Table 12 “Food Glorious Food”

table-card-12

A very interesting combination at this table all with a connection to another: first a foodie trio: two of the perhaps most fashionable hosts of the time, the restauranteur Marcel Boulestin, 56, and John Fothergill, 57, raconteur and innkeeper to the literati, (and also a member of two South Wales iron families), accompanied by Boulestin’s partner and cookery writer Robin Adair, 31. They are joined by perhaps one of the most notable industrialists in Lady Rhondda’s empire, William Royse Lysaght, 74, his eponymous company by now merged with GKN. And, depending on the identity of John Fothergill’s unnamed guest, the men are joined by just one woman, Mrs Emilie Hawkes Peacocke, 50, a pioneering journalist, not that long widowed, who spent her whole career crashing through or outwitting the glass ceiling – and someone who campaigned against the tradition of the “Lady’s portion”, the serving of a smaller portion of food to women.
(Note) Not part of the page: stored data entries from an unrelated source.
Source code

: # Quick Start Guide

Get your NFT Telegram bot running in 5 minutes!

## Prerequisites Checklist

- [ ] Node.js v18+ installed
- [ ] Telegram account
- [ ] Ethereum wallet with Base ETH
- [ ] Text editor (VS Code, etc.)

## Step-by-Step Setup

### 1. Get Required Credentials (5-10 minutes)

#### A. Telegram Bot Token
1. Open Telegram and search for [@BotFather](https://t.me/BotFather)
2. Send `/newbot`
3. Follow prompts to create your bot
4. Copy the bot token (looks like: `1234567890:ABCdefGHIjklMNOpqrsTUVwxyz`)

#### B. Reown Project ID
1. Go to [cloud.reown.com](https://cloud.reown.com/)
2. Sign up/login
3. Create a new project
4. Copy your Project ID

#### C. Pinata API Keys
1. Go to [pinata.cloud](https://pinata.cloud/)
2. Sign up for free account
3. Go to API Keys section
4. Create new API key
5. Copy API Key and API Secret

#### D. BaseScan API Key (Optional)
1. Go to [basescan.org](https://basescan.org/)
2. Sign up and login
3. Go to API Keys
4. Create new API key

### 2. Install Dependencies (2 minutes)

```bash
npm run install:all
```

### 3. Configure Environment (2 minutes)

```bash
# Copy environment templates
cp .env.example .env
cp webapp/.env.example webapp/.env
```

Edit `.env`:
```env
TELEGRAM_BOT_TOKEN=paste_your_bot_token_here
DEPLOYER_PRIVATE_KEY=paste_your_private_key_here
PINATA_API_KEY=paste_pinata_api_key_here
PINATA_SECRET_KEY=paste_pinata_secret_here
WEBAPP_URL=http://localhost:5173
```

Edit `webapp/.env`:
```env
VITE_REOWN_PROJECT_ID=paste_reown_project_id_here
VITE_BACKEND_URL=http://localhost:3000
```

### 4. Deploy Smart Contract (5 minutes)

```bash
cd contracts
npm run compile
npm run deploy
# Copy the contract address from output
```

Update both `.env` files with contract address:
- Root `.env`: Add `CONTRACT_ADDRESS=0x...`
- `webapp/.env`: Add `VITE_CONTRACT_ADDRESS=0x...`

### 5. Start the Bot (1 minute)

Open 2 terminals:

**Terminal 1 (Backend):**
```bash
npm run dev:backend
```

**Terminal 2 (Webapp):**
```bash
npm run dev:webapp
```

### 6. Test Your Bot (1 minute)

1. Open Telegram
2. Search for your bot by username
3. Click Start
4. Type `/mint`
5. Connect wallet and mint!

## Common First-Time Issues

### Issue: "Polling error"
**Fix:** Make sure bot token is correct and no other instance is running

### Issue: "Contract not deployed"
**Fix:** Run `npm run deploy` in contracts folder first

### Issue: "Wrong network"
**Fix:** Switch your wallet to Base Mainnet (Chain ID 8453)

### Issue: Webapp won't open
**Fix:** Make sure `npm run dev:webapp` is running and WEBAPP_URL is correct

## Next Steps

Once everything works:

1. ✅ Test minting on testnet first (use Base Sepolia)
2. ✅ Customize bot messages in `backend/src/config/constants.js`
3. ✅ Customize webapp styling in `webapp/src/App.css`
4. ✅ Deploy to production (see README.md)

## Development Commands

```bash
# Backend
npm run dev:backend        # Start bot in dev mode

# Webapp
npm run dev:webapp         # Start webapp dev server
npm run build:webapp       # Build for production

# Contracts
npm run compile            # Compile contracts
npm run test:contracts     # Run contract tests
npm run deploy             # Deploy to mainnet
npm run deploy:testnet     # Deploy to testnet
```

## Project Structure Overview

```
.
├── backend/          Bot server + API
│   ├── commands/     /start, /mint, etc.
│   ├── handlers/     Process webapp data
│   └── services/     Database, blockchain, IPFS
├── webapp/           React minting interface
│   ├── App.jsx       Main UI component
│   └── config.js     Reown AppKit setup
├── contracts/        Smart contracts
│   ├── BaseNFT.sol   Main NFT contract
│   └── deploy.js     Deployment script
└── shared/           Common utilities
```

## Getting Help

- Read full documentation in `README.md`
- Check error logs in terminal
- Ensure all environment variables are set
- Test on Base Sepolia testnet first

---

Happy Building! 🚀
Boulestin was probably the more well-known of the foodies though Fothergill’s An Innkeeper’s Diary had made his name when published in 1931 – he was in the process of make a go of his second inn at this time. Fothergill’s family background may have given him common ground with the business titan Lysaght. Indeed John Fothergill emerges as being the most likely “host” for this table should there being one – by the time the guest list is printed he has filled all bar one of the places, leaving one guest for John Fothergill. And he spends his life being a “host”. Emilie’s views on food portions won’t have escaped him either.